What may appear to be a routine dispute within the Roads Authority (RA) is, in reality, far more consequential. It exposes a persistent fault line in Namibia’s governance system — one that continues to test the credibility of the country’s founding ideal: One Namibia, One Nation.
More than three decades after independence, allegations of tribal bias in recruitment should no longer be recurring headlines. Yet they persist. For this reason, the RA matter cannot be dismissed as an isolated incident; it reflects a deeper institutional vulnerability.
The staffing figures cited — approximately 74 employees from the Zambezi Region compared to over 300 from northern Namibia — do not, on their own, prove discrimination. Numbers rarely tell the full story. Governance, however, is not judged on statistics alone; it is judged on trust. Where trust is weak, even lawful decisions become suspect.
That is the real issue.
Minister Veikko Nekundi’s suggestion that he may have been misled raises a more troubling question: how easily can internal disputes escalate into national controversies? When institutions lack robust internal verification mechanisms, they risk becoming battlegrounds for competing narratives rather than centres of administrative integrity.
Former RA CEO Conrad Lutombi’s defence — that recruitment followed policy and merit — is important. It speaks to legality. But legality is only half the equation. In public institutions, perceived fairness carries equal weight. Once employees begin to speak of fear, division and exclusion, the issue shifts from compliance to legitimacy.
And legitimacy, once eroded, is difficult to restore.
The uncomfortable reality is that the Roads Authority is not alone. Similar allegations have surfaced across key institutions, including the Namibia University of Science and Technology (NUST), the Namibia Revenue Agency (NamRA), and even segments of the defence establishment. This pattern suggests the problem is not episodic; it is structural.
The Office of the Ombudsman is correct to frame tribalism complaints as symptoms rather than isolated offences. In modern bureaucracies, bias seldom appears in written policy. Instead, it thrives in informal networks, opaque processes and weak oversight. That is where attention must be directed.
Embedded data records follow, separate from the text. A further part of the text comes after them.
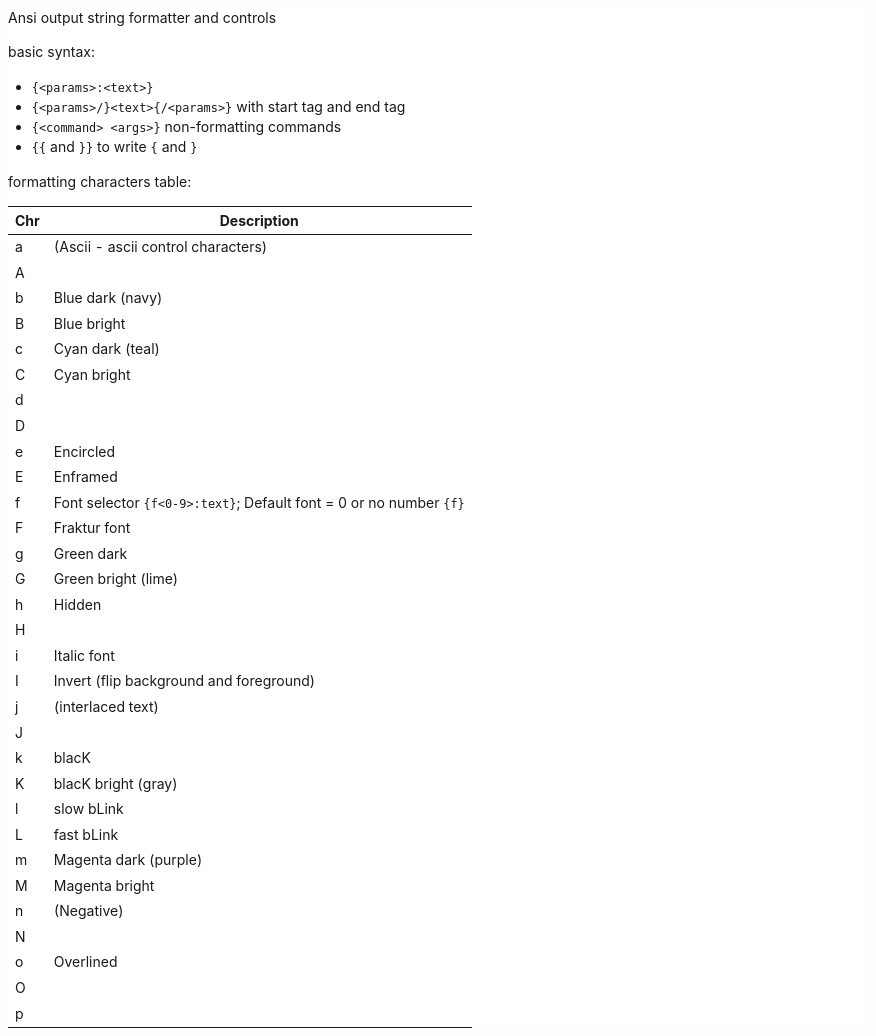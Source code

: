 Ansi output string formatter and controls

basic syntax:
- `{<params>:<text>}`
- `{<params>/}<text>{/<params>}` with start tag and end tag
- `{<command> <args>}` non-formatting commands
- `{{` and `}}` to write `{` and `}`

formatting characters table:

|Chr| Description
|---|---------------------------------------------------------------------------
| a | (Ascii - ascii control characters)
| A |
| b | Blue dark (navy)
| B | Blue bright
| c | Cyan dark (teal)
| C | Cyan bright
| d |
| D |
| e | Encircled
| E | Enframed
| f | Font selector `{f<0-9>:text}`; Default font = 0 or no number `{f}`
| F | Fraktur font
| g | Green dark
| G | Green bright (lime)
| h | Hidden
| H |
| i | Italic font
| I | Invert (flip background and foreground)
| j | (interlaced text)
| J | 
| k | blacK
| K | blacK bright (gray)
| l | slow bLink
| L | fast bLink
| m | Magenta dark (purple)
| M | Magenta bright
| n | (Negative)
| N |
| o | Overlined
| O |
| p |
At the same time, it would be overly simplistic to reduce every grievance to tribalism. Namibia’s socio-economic conditions — particularly high unemployment — inevitably intensify scrutiny over who is hired and who is not. In such an environment, every appointment is contested, and outcomes are often interpreted through the lens of identity.
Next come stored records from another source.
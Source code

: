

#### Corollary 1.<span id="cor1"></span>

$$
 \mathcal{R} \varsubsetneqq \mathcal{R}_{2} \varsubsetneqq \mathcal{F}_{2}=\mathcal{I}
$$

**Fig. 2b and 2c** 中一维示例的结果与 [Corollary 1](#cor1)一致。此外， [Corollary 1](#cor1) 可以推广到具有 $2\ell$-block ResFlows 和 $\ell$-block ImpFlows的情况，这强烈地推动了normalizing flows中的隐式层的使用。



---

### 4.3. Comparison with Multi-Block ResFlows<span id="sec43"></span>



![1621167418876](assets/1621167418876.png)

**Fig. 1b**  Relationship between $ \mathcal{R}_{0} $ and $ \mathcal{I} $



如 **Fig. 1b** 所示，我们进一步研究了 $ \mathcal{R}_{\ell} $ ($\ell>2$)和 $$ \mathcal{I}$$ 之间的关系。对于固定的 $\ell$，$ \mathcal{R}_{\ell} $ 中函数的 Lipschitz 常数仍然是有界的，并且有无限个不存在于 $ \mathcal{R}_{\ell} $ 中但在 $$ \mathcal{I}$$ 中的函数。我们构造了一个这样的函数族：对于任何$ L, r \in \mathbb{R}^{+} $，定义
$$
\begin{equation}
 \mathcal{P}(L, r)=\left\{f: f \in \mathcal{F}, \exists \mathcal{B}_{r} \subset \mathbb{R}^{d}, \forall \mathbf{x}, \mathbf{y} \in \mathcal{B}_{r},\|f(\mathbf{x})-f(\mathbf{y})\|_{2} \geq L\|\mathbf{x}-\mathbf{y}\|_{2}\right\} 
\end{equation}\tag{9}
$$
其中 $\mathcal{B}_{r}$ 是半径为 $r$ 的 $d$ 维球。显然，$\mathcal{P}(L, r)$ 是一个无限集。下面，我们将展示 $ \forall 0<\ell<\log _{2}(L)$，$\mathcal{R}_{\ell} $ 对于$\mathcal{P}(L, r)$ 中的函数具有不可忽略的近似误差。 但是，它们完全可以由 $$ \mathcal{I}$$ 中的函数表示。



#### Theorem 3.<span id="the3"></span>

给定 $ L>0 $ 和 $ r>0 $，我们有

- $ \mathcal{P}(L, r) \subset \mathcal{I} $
This creates a cycle: scarcity fuels competition, competition sharpens division, and division erodes institutional trust.
Breaking this cycle requires honesty. As some analysts have observed, tribalism is often only one dimension of a broader governance problem that includes nepotism, favouritism and patronage. Focusing on one while ignoring the others risks missing the point entirely.
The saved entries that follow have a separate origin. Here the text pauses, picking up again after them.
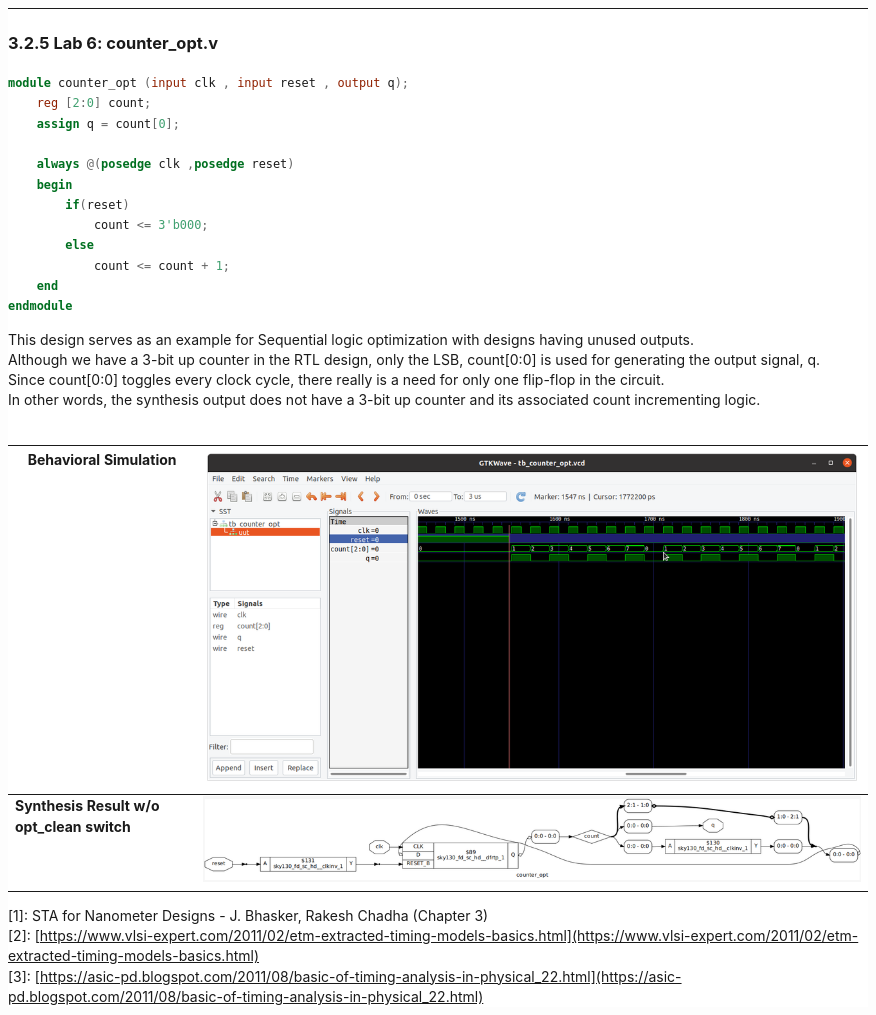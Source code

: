 _________________________________________________________________________________________________________  

### 3.2.5 Lab 6: counter_opt.v
```verilog
module counter_opt (input clk , input reset , output q);
    reg [2:0] count;
    assign q = count[0];
    
    always @(posedge clk ,posedge reset)
    begin
        if(reset)
            count <= 3'b000;
        else
            count <= count + 1;
    end
endmodule
```
This design serves as an example for Sequential logic optimization with designs having unused outputs.  
Although we have a 3-bit up counter in the RTL design, only the LSB, count[0:0] is used for generating the output signal, q.  
Since count[0:0] toggles every clock cycle, there really is a need for only one flip-flop in the circuit.  
In other words, the synthesis output does not have a 3-bit up counter and its associated count incrementing logic.  
<br>

| Behavioral Simulation | ![D3_counter_opt_waves](/docs/images/D3_counter_opt_waves.png) |
|-----------------------|------------------|
| **Synthesis Result w/o opt_clean switch** | ![D3_counter_opt_without_optimization](/docs/images/D3_counter_opt_without_optimization.png) |

  [1]: STA for Nanometer Designs - J. Bhasker, Rakesh Chadha (Chapter 3)  
  [2]: [https://www.vlsi-expert.com/2011/02/etm-extracted-timing-models-basics.html](https://www.vlsi-expert.com/2011/02/etm-extracted-timing-models-basics.html)  
  [3]: [https://asic-pd.blogspot.com/2011/08/basic-of-timing-analysis-in-physical_22.html](https://asic-pd.blogspot.com/2011/08/basic-of-timing-analysis-in-physical_22.html)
Calls for independent audits and stronger oversight should therefore be taken seriously — not as political rhetoric, but as practical governance reforms. Transparency, accountability and procedural independence are not abstract ideals; they are operational necessities.
If One Namibia, One Nation is to remain meaningful, it must evolve from a slogan into a standard — one that is visibly enforced across all public institutions.
This requires recruitment processes that are not only fair but demonstrably so, oversight systems that are independent and credible, regular institutional audits that measure equity rather than mere compliance, and a clear boundary between political authority and administrative decision-making.
Without such measures, allegations — whether substantiated or not — will continue to gain traction. In the court of public opinion, perception often carries more weight than proof.
The Roads Authority episode should neither be trivialised nor sensationalised. Its significance lies in what it reveals: a governance framework that still struggles to decisively answer questions of fairness.
Until that changes, Namibia will remain caught in a quiet contradiction — where national unity is professed, but institutional trust is contested.
And that is a gap the country can no longer afford to ignore.
- Peter Ilukena holds a Master’s Degree in International Relations, Diplomacy & Management, PGDHE and a BA in English.